Distribution of 3H-acetyl human growth hormone in subcellular fractions of rat liver

Abstract

3H-Acetyl human growth hormone ( 3H-HGH) (∼60 μg) was injected intravenously into hypophysectomized rats. Radioactivity appeared in all the subcellular fractions of liver as early as 2 minutes after the injection. Until 10 minutes postinjection virtually all of the tissue radioactivity was precipitable with trichloroacetic acid, whereas at 20 and 40 minutes after injection all of the radioactivity was soluble in trichloroacetic acid. Liver uptake (cpm/mg protein) peaked at about 20 minutes postinjection. The appearance of radioactivity in the crude nuclear fraction closely followed that of the whole homogenate. Radioactivity in the microsomal and mitochlondrial fractions was highest at the early time periods (up to 10 minutes) and then declined progressively.
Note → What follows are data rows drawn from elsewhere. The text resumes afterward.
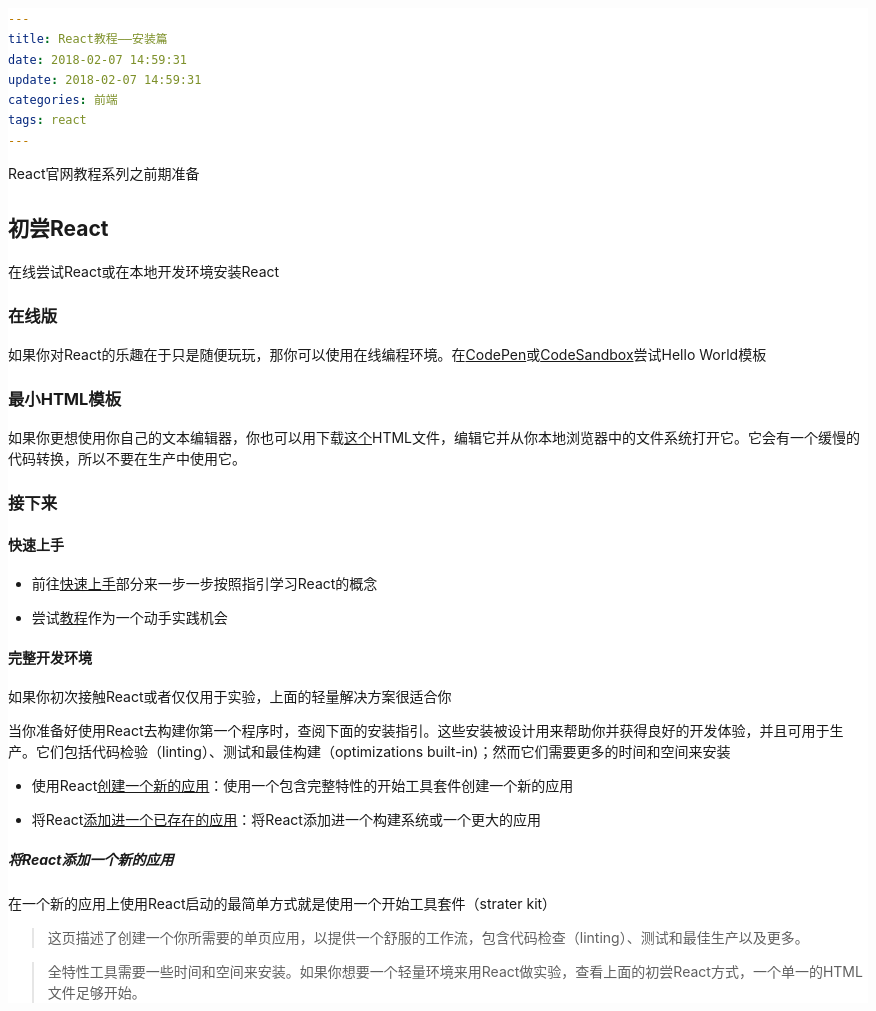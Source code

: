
 ```yaml
---
title: React教程——安装篇
date: 2018-02-07 14:59:31
update: 2018-02-07 14:59:31
categories: 前端
tags: react
---
```


React官网教程系列之前期准备



## 初尝React

在线尝试React或在本地开发环境安装React

### 在线版

如果你对React的乐趣在于只是随便玩玩，那你可以使用在线编程环境。在<a href="https://codepen.io/pen?&editors=0010">CodePen</a>或<a href="https://codesandbox.io/s/new">CodeSandbox</a>尝试Hello World模板

### 最小HTML模板

如果你更想使用你自己的文本编辑器，你也可以用下载<a href="https://raw.githubusercontent.com/reactjs/reactjs.org/master/static/html/single-file-example.html">这个</a>HTML文件，编辑它并从你本地浏览器中的文件系统打开它。它会有一个缓慢的代码转换，所以不要在生产中使用它。

### 接下来

#### 快速上手

- 前往<a href="https://reactjs.org/docs/hello-world.html">快速上手</a>部分来一步一步按照指引学习React的概念

- 尝试<a href="https://reactjs.org/tutorial/tutorial.html">教程</a>作为一个动手实践机会

#### 完整开发环境

如果你初次接触React或者仅仅用于实验，上面的轻量解决方案很适合你

当你准备好使用React去构建你第一个程序时，查阅下面的安装指引。这些安装被设计用来帮助你并获得良好的开发体验，并且可用于生产。它们包括代码检验（linting）、测试和最佳构建（optimizations built-in)；然而它们需要更多的时间和空间来安装

- 使用React<a href="https://reactjs.org/docs/add-react-to-a-new-app.html">创建一个新的应用</a>：使用一个包含完整特性的开始工具套件创建一个新的应用

- 将React<a href="https://reactjs.org/docs/add-react-to-an-existing-app.html">添加进一个已存在的应用</a>：将React添加进一个构建系统或一个更大的应用

##### 将React添加一个新的应用

在一个新的应用上使用React启动的最简单方式就是使用一个开始工具套件（strater kit）

> 这页描述了创建一个你所需要的单页应用，以提供一个舒服的工作流，包含代码检查（linting）、测试和最佳生产以及更多。

> 全特性工具需要一些时间和空间来安装。如果你想要一个轻量环境来用React做实验，查看上面的初尝React方式，一个单一的HTML文件足够开始。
The radioactivity in the final supernatant or cytoplasmic fraction increased slowly, peaked at 20 minutes, and remained the highest. Pretreatment with unlabeled or 14C-labeled HGH significantly reduced the mitochondrial and microsomal uptake of 3H-HGH. In contrast with these results, when 3H-HGH was added in vitro just before homogenization and fractionation of liver, most of the radioactivity (77%) appeared in the cytoplasmic fraction. These results are interpreted to mean that the appearance of 3H-HGH in the particulate fractions at these early time periods may have functional significance, and that important initial binding sites of growth hormone in the liver cell may be mitochondria and microsomes.